*Your instructions*. Only the lines from the beginning of the data through the line holding "## Correlaciones.ipynb" belong in the answer, printed exactly and without pictures.

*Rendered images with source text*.
+===+

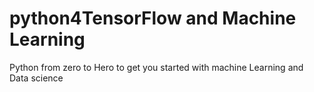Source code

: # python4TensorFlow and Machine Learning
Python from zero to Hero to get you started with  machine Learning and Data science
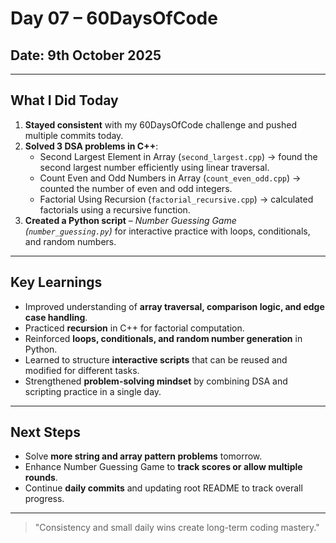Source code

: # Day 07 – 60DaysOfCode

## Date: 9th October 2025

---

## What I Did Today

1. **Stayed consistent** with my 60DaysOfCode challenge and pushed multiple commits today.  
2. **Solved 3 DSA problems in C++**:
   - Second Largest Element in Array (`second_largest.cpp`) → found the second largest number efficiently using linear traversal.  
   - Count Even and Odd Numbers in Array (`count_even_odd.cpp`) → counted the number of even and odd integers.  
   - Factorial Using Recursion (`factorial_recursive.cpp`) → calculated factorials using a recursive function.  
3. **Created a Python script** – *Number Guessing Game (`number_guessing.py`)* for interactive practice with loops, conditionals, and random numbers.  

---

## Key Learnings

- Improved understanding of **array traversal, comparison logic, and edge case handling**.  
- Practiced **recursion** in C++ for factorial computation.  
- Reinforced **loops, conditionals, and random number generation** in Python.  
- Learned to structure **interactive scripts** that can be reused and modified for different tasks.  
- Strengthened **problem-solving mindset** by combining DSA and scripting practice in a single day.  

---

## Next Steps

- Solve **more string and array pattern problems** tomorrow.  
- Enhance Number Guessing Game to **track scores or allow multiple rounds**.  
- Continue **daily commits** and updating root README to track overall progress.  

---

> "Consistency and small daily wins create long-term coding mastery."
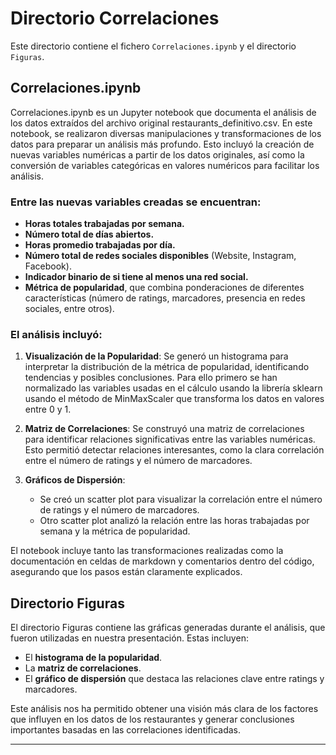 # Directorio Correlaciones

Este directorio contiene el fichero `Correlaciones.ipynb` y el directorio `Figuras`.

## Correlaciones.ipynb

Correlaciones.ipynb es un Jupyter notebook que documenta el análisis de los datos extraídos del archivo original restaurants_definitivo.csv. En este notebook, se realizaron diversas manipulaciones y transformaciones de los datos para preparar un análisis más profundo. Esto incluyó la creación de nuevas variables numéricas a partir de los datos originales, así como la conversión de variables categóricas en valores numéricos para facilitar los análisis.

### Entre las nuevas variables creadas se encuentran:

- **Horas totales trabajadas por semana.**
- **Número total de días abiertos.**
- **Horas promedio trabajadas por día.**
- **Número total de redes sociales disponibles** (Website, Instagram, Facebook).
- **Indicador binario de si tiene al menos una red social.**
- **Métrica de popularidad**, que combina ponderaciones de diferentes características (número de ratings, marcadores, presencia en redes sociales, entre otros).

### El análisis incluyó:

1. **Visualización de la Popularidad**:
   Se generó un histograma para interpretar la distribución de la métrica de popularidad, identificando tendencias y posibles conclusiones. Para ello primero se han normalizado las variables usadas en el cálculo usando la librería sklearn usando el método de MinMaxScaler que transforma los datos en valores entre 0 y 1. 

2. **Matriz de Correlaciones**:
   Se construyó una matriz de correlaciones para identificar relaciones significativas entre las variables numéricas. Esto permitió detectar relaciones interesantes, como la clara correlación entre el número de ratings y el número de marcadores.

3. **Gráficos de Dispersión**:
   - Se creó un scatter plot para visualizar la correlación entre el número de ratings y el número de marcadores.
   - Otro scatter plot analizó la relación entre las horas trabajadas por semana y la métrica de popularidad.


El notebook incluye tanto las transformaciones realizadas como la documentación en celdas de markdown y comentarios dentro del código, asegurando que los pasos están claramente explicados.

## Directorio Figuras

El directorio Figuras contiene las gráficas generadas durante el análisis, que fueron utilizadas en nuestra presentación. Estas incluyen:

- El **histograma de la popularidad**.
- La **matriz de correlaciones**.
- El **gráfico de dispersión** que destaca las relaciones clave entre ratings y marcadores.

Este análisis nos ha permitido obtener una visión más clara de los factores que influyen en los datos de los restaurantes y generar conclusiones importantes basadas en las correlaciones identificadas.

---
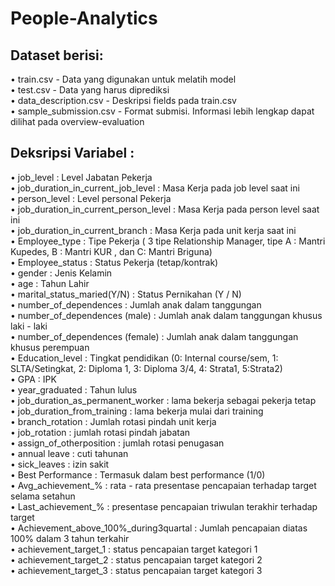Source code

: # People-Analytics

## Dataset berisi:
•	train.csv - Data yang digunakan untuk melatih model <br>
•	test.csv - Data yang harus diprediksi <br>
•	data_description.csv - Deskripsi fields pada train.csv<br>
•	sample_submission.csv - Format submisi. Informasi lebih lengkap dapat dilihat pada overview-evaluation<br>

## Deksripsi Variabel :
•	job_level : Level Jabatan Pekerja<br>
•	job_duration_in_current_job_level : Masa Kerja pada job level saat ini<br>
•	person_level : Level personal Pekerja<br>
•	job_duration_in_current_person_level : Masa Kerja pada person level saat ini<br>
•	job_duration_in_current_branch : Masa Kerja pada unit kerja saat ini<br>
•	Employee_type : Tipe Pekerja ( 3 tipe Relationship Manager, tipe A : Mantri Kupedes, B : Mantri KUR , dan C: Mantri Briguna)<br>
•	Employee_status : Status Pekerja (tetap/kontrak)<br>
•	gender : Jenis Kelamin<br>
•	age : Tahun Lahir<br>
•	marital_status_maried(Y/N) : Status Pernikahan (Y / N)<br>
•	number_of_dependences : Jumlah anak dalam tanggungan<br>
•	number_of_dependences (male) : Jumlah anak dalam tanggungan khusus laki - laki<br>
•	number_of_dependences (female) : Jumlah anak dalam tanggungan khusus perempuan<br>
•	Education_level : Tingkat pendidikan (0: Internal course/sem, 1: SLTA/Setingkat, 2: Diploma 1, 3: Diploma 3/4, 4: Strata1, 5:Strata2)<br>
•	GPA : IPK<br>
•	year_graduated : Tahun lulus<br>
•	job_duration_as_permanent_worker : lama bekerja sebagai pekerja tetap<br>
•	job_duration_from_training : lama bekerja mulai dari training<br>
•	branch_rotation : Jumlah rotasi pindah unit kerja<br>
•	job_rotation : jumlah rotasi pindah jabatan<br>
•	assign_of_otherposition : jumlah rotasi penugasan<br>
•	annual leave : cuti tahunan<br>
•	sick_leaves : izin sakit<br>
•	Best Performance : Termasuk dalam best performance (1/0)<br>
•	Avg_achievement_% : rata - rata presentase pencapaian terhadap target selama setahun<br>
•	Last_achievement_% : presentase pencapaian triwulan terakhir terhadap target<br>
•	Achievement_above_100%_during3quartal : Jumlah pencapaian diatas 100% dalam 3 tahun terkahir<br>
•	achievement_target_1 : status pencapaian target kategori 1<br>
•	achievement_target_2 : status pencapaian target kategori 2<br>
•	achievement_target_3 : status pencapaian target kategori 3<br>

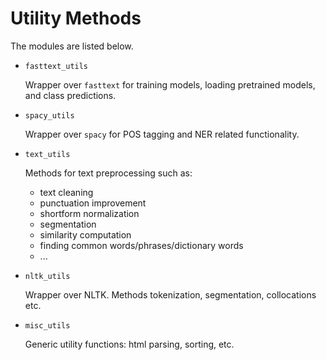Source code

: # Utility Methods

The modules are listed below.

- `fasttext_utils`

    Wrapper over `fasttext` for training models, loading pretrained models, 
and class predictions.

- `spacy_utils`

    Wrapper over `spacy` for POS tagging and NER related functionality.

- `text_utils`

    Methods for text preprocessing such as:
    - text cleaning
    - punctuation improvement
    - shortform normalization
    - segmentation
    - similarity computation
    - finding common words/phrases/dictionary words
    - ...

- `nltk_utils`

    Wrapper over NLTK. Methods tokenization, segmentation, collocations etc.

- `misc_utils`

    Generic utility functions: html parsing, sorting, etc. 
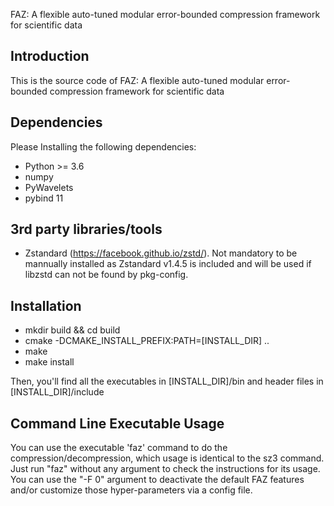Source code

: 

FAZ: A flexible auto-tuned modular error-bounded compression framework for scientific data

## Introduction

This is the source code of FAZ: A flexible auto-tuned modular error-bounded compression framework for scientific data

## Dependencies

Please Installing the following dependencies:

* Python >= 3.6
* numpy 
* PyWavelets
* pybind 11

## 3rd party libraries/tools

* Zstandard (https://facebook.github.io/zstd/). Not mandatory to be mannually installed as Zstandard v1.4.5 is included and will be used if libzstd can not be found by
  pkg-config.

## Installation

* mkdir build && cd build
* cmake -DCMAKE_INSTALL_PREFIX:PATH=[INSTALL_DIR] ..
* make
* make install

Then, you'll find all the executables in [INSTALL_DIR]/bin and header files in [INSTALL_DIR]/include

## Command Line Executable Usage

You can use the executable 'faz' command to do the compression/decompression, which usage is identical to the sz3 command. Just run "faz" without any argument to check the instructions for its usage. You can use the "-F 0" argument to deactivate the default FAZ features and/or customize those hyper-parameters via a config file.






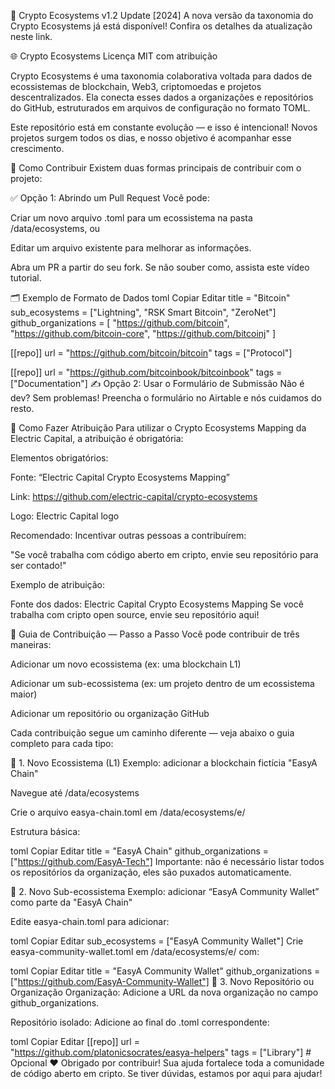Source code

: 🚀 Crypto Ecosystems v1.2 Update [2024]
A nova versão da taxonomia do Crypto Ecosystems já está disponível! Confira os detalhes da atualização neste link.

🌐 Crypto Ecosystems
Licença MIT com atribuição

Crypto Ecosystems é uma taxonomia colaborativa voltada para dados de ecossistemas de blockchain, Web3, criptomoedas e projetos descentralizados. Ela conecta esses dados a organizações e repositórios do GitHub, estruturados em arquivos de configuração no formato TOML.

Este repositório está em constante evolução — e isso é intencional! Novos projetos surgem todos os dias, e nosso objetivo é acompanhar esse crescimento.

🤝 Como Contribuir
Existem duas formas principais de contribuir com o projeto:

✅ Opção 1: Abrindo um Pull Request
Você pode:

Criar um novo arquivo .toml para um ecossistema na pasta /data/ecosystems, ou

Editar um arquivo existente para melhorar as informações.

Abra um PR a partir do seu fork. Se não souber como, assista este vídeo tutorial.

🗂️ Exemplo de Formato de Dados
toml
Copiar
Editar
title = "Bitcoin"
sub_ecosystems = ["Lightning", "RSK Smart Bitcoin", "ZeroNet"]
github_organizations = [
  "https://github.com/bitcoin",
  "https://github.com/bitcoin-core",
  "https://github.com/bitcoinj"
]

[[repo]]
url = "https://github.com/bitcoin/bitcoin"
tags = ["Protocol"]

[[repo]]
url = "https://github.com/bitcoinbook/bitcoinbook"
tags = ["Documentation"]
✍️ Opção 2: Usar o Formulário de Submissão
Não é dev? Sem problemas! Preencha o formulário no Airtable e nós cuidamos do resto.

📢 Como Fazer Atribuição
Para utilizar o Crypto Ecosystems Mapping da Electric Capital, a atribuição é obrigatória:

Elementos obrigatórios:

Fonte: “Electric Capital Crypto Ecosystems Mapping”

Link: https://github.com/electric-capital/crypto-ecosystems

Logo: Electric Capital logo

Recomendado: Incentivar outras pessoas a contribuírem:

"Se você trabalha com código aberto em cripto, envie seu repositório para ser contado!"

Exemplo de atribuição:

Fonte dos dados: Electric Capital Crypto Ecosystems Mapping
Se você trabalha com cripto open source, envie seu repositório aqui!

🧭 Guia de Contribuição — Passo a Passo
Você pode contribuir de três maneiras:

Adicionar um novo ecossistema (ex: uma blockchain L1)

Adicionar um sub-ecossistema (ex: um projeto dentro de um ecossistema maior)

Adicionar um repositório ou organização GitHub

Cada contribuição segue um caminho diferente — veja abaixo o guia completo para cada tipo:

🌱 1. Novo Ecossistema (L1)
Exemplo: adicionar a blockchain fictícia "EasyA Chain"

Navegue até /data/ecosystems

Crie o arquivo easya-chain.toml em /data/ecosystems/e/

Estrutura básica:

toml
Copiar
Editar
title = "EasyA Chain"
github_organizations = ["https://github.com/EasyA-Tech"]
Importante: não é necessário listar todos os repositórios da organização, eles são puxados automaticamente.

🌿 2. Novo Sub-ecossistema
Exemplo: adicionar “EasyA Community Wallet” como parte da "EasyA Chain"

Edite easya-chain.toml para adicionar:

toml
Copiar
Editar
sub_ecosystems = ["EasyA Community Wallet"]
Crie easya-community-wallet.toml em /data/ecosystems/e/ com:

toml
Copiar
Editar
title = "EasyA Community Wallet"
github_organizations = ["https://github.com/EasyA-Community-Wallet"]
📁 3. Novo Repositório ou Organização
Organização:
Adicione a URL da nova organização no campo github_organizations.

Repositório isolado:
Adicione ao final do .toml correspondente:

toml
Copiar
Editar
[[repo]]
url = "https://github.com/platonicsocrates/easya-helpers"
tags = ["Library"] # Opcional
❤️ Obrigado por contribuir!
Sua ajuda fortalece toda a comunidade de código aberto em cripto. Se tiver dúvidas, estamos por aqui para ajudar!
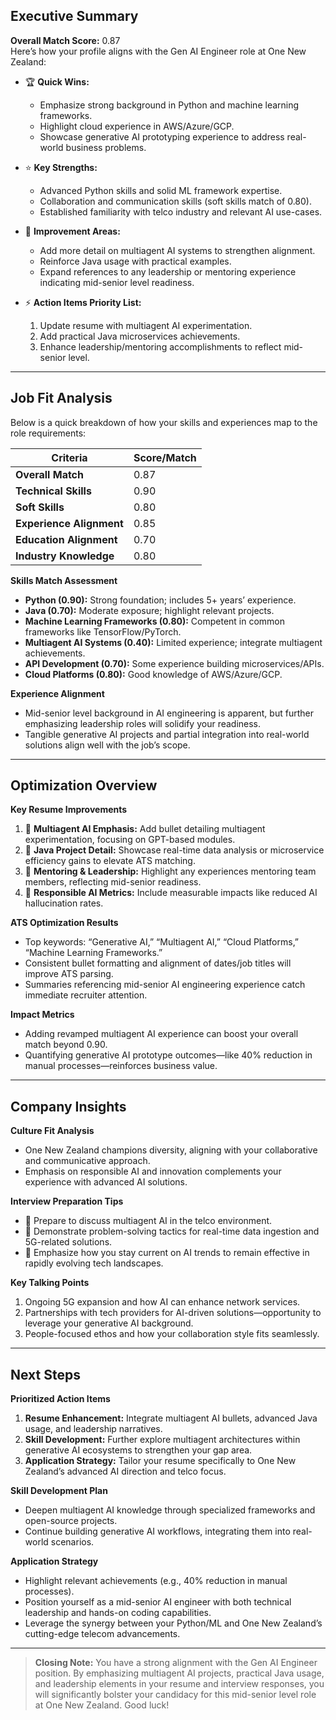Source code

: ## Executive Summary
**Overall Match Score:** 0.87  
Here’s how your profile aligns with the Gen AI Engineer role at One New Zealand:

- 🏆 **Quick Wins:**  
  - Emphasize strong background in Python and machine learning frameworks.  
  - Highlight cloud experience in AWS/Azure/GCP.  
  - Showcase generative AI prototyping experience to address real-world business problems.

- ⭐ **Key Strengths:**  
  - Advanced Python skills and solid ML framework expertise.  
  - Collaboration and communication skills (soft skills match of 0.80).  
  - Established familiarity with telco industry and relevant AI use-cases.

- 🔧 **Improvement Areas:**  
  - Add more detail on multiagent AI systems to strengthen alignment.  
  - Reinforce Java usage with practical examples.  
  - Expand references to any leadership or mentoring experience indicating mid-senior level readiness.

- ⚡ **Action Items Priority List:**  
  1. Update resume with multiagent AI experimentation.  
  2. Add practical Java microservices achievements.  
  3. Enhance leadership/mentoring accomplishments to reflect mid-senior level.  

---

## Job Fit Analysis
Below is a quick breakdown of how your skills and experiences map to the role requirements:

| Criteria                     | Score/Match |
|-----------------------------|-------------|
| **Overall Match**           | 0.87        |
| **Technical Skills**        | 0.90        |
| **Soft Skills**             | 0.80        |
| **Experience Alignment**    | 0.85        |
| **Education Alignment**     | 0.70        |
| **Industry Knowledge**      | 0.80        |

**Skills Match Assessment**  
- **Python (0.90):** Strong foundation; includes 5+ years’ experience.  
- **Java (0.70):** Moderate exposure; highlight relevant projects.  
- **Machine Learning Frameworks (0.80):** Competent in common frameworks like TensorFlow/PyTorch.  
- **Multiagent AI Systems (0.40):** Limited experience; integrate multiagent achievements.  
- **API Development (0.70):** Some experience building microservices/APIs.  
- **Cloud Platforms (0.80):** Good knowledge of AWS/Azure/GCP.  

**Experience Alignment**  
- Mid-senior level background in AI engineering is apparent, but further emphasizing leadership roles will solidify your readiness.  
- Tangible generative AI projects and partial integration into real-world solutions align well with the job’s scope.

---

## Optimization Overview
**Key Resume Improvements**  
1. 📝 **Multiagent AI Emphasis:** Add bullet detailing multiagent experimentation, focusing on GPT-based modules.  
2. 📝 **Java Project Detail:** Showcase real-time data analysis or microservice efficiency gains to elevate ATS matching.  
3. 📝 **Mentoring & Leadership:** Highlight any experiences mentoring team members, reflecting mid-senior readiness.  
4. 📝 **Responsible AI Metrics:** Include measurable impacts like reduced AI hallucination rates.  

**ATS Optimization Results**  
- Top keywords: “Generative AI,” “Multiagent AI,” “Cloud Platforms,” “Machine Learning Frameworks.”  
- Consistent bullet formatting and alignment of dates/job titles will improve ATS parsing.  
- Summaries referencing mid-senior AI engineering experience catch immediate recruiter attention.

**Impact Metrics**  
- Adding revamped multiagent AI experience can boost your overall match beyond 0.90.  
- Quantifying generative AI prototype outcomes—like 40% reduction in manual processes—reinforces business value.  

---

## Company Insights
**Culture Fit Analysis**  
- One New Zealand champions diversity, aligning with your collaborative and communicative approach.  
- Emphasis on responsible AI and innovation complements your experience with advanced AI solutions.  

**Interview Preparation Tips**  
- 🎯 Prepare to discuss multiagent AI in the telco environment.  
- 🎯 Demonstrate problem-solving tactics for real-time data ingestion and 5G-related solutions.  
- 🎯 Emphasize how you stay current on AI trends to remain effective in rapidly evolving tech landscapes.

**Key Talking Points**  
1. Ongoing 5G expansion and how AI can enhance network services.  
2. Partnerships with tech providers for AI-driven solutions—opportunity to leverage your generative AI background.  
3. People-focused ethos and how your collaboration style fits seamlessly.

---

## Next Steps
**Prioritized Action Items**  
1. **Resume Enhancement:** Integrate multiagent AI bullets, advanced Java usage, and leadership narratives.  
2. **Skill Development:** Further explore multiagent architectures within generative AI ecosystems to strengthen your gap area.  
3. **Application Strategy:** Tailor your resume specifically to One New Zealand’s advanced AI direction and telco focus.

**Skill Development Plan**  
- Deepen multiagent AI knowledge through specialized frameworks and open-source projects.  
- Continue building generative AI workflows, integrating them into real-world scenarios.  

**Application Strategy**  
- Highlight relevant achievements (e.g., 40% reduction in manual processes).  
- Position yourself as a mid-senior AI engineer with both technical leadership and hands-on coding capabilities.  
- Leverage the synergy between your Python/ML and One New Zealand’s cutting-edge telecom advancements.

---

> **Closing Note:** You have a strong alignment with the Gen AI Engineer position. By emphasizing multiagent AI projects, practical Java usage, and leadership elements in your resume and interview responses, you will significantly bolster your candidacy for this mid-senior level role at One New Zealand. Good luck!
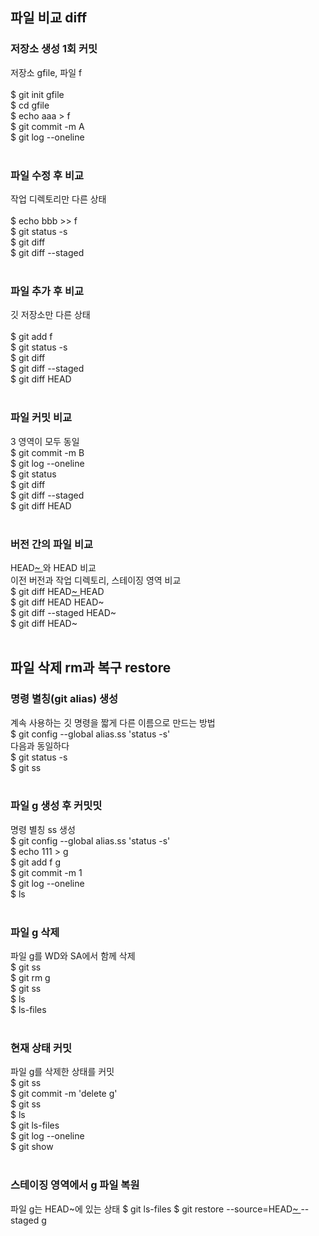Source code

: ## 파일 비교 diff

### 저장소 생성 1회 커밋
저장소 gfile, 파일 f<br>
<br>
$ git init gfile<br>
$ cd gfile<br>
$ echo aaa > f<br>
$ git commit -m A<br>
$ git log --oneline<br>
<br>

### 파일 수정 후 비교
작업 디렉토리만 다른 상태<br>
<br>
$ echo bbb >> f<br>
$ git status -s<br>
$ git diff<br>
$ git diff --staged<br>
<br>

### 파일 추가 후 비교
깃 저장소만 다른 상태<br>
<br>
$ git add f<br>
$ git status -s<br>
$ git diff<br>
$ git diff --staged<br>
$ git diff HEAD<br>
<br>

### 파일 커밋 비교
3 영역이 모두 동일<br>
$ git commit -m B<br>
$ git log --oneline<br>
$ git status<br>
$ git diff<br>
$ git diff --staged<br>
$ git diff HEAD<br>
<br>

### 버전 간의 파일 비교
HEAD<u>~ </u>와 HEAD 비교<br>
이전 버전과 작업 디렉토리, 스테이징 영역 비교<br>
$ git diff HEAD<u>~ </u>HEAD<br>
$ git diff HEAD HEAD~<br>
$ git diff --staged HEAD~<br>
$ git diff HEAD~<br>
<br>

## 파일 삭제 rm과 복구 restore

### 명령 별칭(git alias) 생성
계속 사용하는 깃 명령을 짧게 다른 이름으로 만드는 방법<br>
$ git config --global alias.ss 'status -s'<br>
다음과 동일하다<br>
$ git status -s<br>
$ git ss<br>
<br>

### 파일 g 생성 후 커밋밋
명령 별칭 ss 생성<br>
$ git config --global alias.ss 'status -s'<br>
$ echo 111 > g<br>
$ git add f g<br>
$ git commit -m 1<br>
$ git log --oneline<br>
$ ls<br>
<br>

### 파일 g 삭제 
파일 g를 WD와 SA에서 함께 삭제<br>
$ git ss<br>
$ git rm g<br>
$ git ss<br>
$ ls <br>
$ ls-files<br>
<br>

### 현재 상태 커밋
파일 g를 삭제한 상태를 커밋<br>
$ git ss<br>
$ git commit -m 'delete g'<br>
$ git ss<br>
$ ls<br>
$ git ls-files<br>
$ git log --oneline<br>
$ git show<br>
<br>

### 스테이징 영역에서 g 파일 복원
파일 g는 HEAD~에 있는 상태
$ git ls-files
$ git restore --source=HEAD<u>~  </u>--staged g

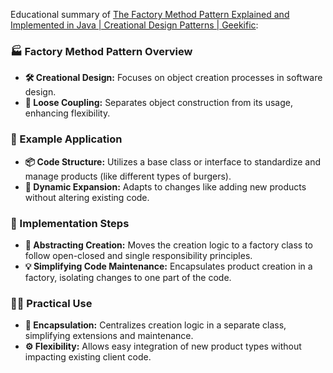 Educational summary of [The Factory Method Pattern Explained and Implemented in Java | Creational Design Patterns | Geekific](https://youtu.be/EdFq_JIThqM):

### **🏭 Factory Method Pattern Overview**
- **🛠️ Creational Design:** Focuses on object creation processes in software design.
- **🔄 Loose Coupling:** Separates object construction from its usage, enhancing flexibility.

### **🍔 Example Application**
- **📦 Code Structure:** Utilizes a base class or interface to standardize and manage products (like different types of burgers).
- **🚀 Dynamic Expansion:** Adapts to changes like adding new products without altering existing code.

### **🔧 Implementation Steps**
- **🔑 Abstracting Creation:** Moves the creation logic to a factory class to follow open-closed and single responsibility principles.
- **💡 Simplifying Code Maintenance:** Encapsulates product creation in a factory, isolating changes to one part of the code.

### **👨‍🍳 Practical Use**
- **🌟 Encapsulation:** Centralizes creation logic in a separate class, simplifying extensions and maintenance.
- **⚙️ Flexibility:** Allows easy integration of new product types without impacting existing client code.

+===+

*Output of the exercise*.
Source code

: # python4TensorFlow and Machine Learning
Python from zero to Hero to get you started with  machine Learning and Data science
Source code

: # Day 07 – 60DaysOfCode

## Date: 9th October 2025

---

## What I Did Today

1. **Stayed consistent** with my 60DaysOfCode challenge and pushed multiple commits today.  
2. **Solved 3 DSA problems in C++**:
   - Second Largest Element in Array (`second_largest.cpp`) → found the second largest number efficiently using linear traversal.  
   - Count Even and Odd Numbers in Array (`count_even_odd.cpp`) → counted the number of even and odd integers.  
   - Factorial Using Recursion (`factorial_recursive.cpp`) → calculated factorials using a recursive function.  
3. **Created a Python script** – *Number Guessing Game (`number_guessing.py`)* for interactive practice with loops, conditionals, and random numbers.  

---

## Key Learnings

- Improved understanding of **array traversal, comparison logic, and edge case handling**.  
- Practiced **recursion** in C++ for factorial computation.  
- Reinforced **loops, conditionals, and random number generation** in Python.  
- Learned to structure **interactive scripts** that can be reused and modified for different tasks.  
- Strengthened **problem-solving mindset** by combining DSA and scripting practice in a single day.  

---

## Next Steps

- Solve **more string and array pattern problems** tomorrow.  
- Enhance Number Guessing Game to **track scores or allow multiple rounds**.  
- Continue **daily commits** and updating root README to track overall progress.  

---

> "Consistency and small daily wins create long-term coding mastery."
 # Directorio Correlaciones

Este directorio contiene el fichero `Correlaciones.ipynb` y el directorio `Figuras`.

## Correlaciones.ipynb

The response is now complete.